The answer given by Streeck to this question is clearly opposed to the optimism of part of the left in Brazil and in the western world. Here's what he said: “(…) depends on what you mean by 'a new logic of capitalism' and what you call the 'survival of democratic capitalism'. Capitalism has been permanently evolving (…). What has not changed is its fundamental nature: a political economy driven by an intrinsic compulsion for the endless accumulation of private capital capable of generating more private capital. There is no reason to believe that fiscal economic stimulus, regardless of its size, would represent a break with this logic”.

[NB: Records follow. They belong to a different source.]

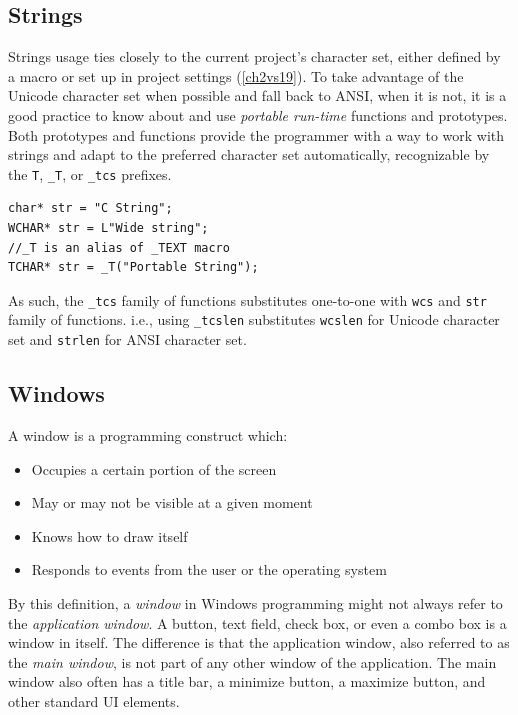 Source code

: \subsection*{Strings}
Strings usage ties closely to the current project's character set, either defined by a macro or set up in project settings (\ref{ch2vs19}). To take advantage of the Unicode character set when possible and fall back to ANSI, when it is not, it is a good practice to know about and use \textit{portable run-time} functions and prototypes. Both prototypes and functions provide the programmer with a way to work with strings and adapt to the preferred character set automatically, recognizable by the \lstinline{T}, \lstinline{_T}, or \lstinline{_tcs} prefixes.

\begin{lstlisting}[caption={An example of defining static strings}]
char* str = "C String";
WCHAR* str = L"Wide string";
//_T is an alias of _TEXT macro
TCHAR* str = _T("Portable String");
\end{lstlisting}
As such, the \lstinline{_tcs} family of functions substitutes one-to-one with \lstinline{wcs} and \lstinline{str} family of functions. i.e., using \lstinline{_tcslen} substitutes \lstinline{wcslen} for Unicode character set and \lstinline{strlen} for ANSI character set.\cite{WinUnicodeSummary}

\subsection*{Windows}
\label{ch2Windows}
A window is a programming construct which:
\begin{itemize}
    \item Occupies a certain portion of the screen
    \item May or may not be visible at a given moment
    \item Knows how to draw itself
    \item Responds to events from the user or the operating system
\end{itemize}

By this definition, a \textit{window} in Windows programming might not always refer to the \textit{application window}. A button, text field, check box, or even a combo box is a window in itself. The difference is that the application window, also referred to as the \textit{main window}, is not part of any other window of the application. The main window also often has a title bar, a minimize button, a maximize button, and other standard UI elements.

Well, that being so, it would still be necessary to better study how this compulsion is taking shape now, either through a redirection of the accumulation process or in terms of institutions and forms of governance, in this new period of the sunset of capitalism. As mentioned, in particular, a restructuring of the relationship between the market and the State seems to be in the process of being constituted.

* Eleutério FS Prado is a full and senior professor at the Department of Economics at USP. Author, among other books, of Complexity and praxis (Pleiad).

Notes


[I] Cédric Durand's article, “Joe Biden's economy – reversal from 1979”, published on the website the earth is round, presents an alternative view of what has been happening in capitalism after the 2008 crisis and, mainly, after the effects of the coronavirus pandemic, which started in 2020.

[ii] See Dardot, Pierre and Laval, Christian – The new reason of the world – Essay on neoliberal society. Sao Paulo: Boitempo, 2016.

[iii] See about this Prado, Eleutério FS – What is Keynesianism? In: the earth is round, 11/07/2021. https://dpp.cce.myftpupload.com/o-que-e-keynesianismo/

[iv] See Slobodian, Quinn – The New Right (Neoliberals and Far Right: The Single Trunk) https://dpp.cce.myftpupload.com/a-nova-direita/

[v] See Mavroudeas, Stavros – On the pandemic and it is consequences on the economy and work. In: Stavros Mavroudeas blog. Original in Italian: Bolletino Culturale, 24 July 2021.

[vi] Fanton, Hugh. Old capitalism, new crises. Folha de S. Paul, July 25, 2021.